Für eine über den allgemeinen Wortsinn hinaus gehende erweiternde Auslegung des Begriffs der Privatanschrift besteht keine Grundlage. So ist das gesamte Regelungsgefüge der in den Anlagen zu der Verordnung bezeichneten Datenbestände dadurch gekennzeichnet, dass im Einzelnen äußerst präzise diejenigen Daten aufgeführt werden, für die eine Verarbeitungsmöglichkeit eröffnet sein soll. Im vorliegenden Zusammenhang fällt insbesondere auf, dass die Anlage 1 unter Nr. I. 27., die Anlage 2 unter Nr. I. 4., die Anlage 4 unter Nr. I. 8., die Anlage 5 unter Nr. I. 12. und die Anlage 6 unter I. 5. im Zusammenhang mit der Privatanschrift zusätzlich die Angabe "Telefon" enthält, wohingegen die Anlage 3 unter Nr. I. 18. lediglich von "Privatanschrift" spricht. Gerade dieser Umstand - der im Übrigen zeigt, dass auch die Speicherung der Telefonnummer nicht von der Verordnung gedeckt ist - belegt besonders deutlich, dass der Verordnungsgeber bei der Bezeichnung der einzelnen Daten besonderen Wert darauf gelegt hat, diese präzise zu benennen. Mit Blick darauf verbietet sich eine über das allgemeine Wortverständnis hinausgehende erweiternde Auslegung.

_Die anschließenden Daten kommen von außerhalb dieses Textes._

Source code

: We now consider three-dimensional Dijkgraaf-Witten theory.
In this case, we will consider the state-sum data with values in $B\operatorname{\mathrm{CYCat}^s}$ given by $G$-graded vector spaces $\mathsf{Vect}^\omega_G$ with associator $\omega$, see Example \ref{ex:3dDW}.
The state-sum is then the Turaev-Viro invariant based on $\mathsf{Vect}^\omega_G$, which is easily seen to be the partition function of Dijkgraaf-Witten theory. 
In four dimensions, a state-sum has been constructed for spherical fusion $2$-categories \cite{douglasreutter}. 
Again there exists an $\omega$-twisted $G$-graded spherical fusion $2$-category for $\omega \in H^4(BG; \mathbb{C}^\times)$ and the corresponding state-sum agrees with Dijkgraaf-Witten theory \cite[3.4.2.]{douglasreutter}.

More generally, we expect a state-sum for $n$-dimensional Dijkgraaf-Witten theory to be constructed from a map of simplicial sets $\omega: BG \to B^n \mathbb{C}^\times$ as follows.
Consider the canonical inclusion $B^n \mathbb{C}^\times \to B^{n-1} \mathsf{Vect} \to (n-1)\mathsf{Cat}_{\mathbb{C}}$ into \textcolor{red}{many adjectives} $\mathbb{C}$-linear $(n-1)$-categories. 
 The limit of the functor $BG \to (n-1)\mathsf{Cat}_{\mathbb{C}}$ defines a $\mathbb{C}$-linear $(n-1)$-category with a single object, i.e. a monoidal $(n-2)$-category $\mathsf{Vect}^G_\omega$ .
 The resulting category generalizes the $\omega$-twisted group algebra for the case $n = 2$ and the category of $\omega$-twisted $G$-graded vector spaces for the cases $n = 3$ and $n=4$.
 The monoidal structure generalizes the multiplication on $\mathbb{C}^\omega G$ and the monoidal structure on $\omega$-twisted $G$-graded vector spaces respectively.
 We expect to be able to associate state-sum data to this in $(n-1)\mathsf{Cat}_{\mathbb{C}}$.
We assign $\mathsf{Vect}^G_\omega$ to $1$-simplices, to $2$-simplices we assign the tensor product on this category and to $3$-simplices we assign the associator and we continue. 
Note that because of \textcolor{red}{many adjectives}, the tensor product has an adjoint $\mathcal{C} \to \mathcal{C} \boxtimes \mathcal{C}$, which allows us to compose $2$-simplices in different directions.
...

Wenn die Fachkammer für Landespersonalvertretungssachen zur Begründung ihrer Auffassung darauf abstellt, der Übermittlung von Mitteilungen über die normale Briefpost einerseits und der Übermittlung von Mitteilungen per Telefax oder E-Mail sei gemeinsam, dass der Empfänger über seine jeweils angegebene Anschrift identifizierbar und erreichbar sei, trägt dies dem den Anlagen zu der Verordnung zugrunde liegenden, auf eine präzise Bezeichnung der relevanten Daten ausgerichteten Regelungsgefüge nicht hinreichend Rechnung und vermag deshalb eine erweiterende Auslegung nicht zu rechtfertigen. Gleiches gilt auch für den Hinweis der Beteiligten, der Begriff "Privatanschrift" umfasse in der heutigen Kommunikations- und Technologiegesellschaft neben der Postadresse auch die E-Mail-Adresse und die Telefaxnummer.